* RECORDS FOR THIS TASK:
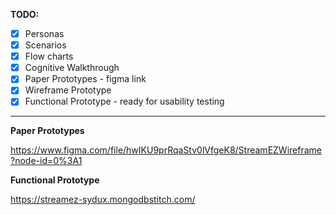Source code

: **TODO:**
- [X] Personas
- [X] Scenarios
- [X] Flow charts
- [X] Cognitive Walkthrough
- [X] Paper Prototypes - figma link
- [X] Wireframe Prototype
- [X] Functional Prototype - ready for usability testing

---

**Paper Prototypes**

https://www.figma.com/file/hwIKU9prRqaStv0lVfgeK8/StreamEZWireframe?node-id=0%3A1

**Functional Prototype**

https://streamez-sydux.mongodbstitch.com/
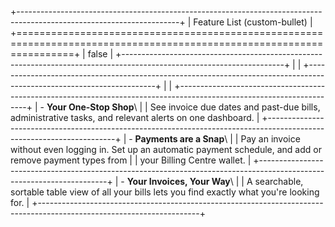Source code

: +----------------------------------------------------------------------------------------------------------------------+
| Feature List (custom-bullet)                                                                                         |
+======================================================================================================================+
| false                                                                                                                |
+----------------------------------------------------------------------------------------------------------------------+
|                                                                                                                      |
+----------------------------------------------------------------------------------------------------------------------+
|                                                                                                                      |
+----------------------------------------------------------------------------------------------------------------------+
| - **Your One-Stop Shop**\                                                                                            |
|   See invoice due dates and past-due bills, administrative tasks, and relevant alerts on one dashboard.              |
+----------------------------------------------------------------------------------------------------------------------+
| - **Payments are a Snap**\                                                                                           |
|   Pay an invoice without even logging in. Set up an automatic payment schedule, and add or remove payment types from |
|   your Billing Centre wallet.                                                                                        |
+----------------------------------------------------------------------------------------------------------------------+
| - **Your Invoices, Your Way**\                                                                                       |
|   A searchable, sortable table view of all your bills lets you find exactly what you're looking for.                 |
+----------------------------------------------------------------------------------------------------------------------+
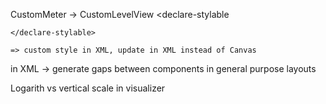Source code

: CustomMeter -> CustomLevelView
	<declare-stylable
		<attr name="maxValue" format="integer"/>
		<attr name="textSize" format="float"/>

	</declare-stylable>

	=> custom style in XML, update in XML instead of Canvas

<Space /> in XML -> generate gaps between components in general purpose layouts

Logarith vs vertical scale in visualizer
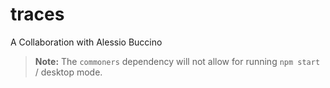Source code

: # traces
A Collaboration with Alessio Buccino

> **Note:** The `commoners` dependency will not allow for running `npm start` / desktop mode.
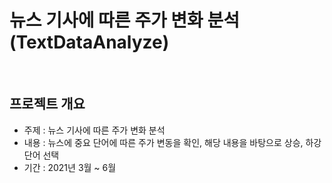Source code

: # 뉴스 기사에 따른 주가 변화 분석(TextDataAnalyze)
<br/>

## 프로젝트 개요

- 주제 : 뉴스 기사에 따른 주가 변화 분석
- 내용 : 뉴스에 중요 단어에 따른 주가 변동을 확인, 해당 내용을 바탕으로 상승, 하강 단어 선택
- 기간 : 2021년 3월 ~ 6월
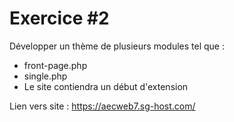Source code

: # Exercice #2
Développer un thème de plusieurs modules
tel que :
- front-page.php
- single.php
- Le site contiendra un début d'extension

Lien vers site : https://aecweb7.sg-host.com/   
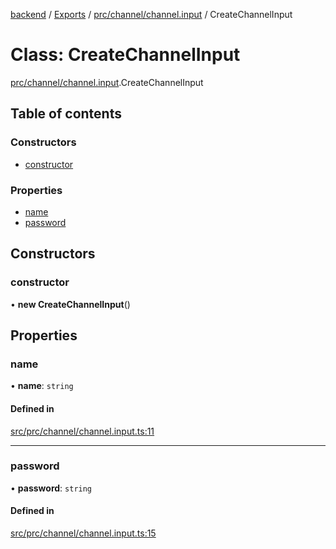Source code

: [backend](../README.md) / [Exports](../modules.md) / [prc/channel/channel.input](../modules/prc_channel_channel_input.md) / CreateChannelInput

# Class: CreateChannelInput

[prc/channel/channel.input](../modules/prc_channel_channel_input.md).CreateChannelInput

## Table of contents

### Constructors

- [constructor](prc_channel_channel_input.CreateChannelInput.md#constructor)

### Properties

- [name](prc_channel_channel_input.CreateChannelInput.md#name)
- [password](prc_channel_channel_input.CreateChannelInput.md#password)

## Constructors

### constructor

• **new CreateChannelInput**()

## Properties

### name

• **name**: `string`

#### Defined in

[src/prc/channel/channel.input.ts:11](https://github.com/GQDeltex/ft_transcendence/blob/main/backend/src/prc/channel/channel.input.ts#L11)

___

### password

• **password**: `string`

#### Defined in

[src/prc/channel/channel.input.ts:15](https://github.com/GQDeltex/ft_transcendence/blob/main/backend/src/prc/channel/channel.input.ts#L15)

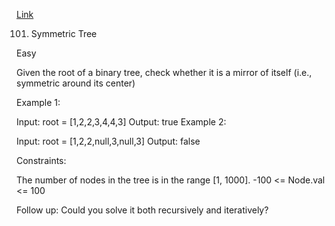[Link](https://leetcode.com/problems/symmetric-tree/)

101. Symmetric Tree
     
Easy

Given the root of a binary tree, check whether it is a mirror of itself (i.e., symmetric around its center)

Example 1:


Input: root = [1,2,2,3,4,4,3]
Output: true
Example 2:


Input: root = [1,2,2,null,3,null,3]
Output: false


Constraints:

The number of nodes in the tree is in the range [1, 1000].
-100 <= Node.val <= 100


Follow up: Could you solve it both recursively and iteratively?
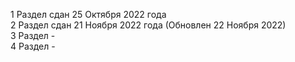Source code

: 1 Раздел сдан 25 Октября 2022 года <br/>
2 Раздел сдан 21 Ноября 2022 года (Обновлен 22 Ноября 2022) <br/>
3 Раздел - <br/>
4 Раздел -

* WHAT THE EXERCISE ASKS: Please print the lines exactly, from the top of the material through the line with "- **Payments are", and omit the pictures.

* TASK RESPONSE:
Source code

: **TODO:**
- [X] Personas
- [X] Scenarios
- [X] Flow charts
- [X] Cognitive Walkthrough
- [X] Paper Prototypes - figma link
- [X] Wireframe Prototype
- [X] Functional Prototype - ready for usability testing

---

**Paper Prototypes**

https://www.figma.com/file/hwIKU9prRqaStv0lVfgeK8/StreamEZWireframe?node-id=0%3A1

**Functional Prototype**

https://streamez-sydux.mongodbstitch.com/
Source code

: +----------------------------------------------------------------------------------------------------------------------+
| Feature List (custom-bullet)                                                                                         |
+======================================================================================================================+
| false                                                                                                                |
+----------------------------------------------------------------------------------------------------------------------+
|                                                                                                                      |
+----------------------------------------------------------------------------------------------------------------------+
|                                                                                                                      |
+----------------------------------------------------------------------------------------------------------------------+
| - **Your One-Stop Shop**\                                                                                            |
|   See invoice due dates and past-due bills, administrative tasks, and relevant alerts on one dashboard.              |
+----------------------------------------------------------------------------------------------------------------------+
| - **Payments are a Snap**\                                                                                           |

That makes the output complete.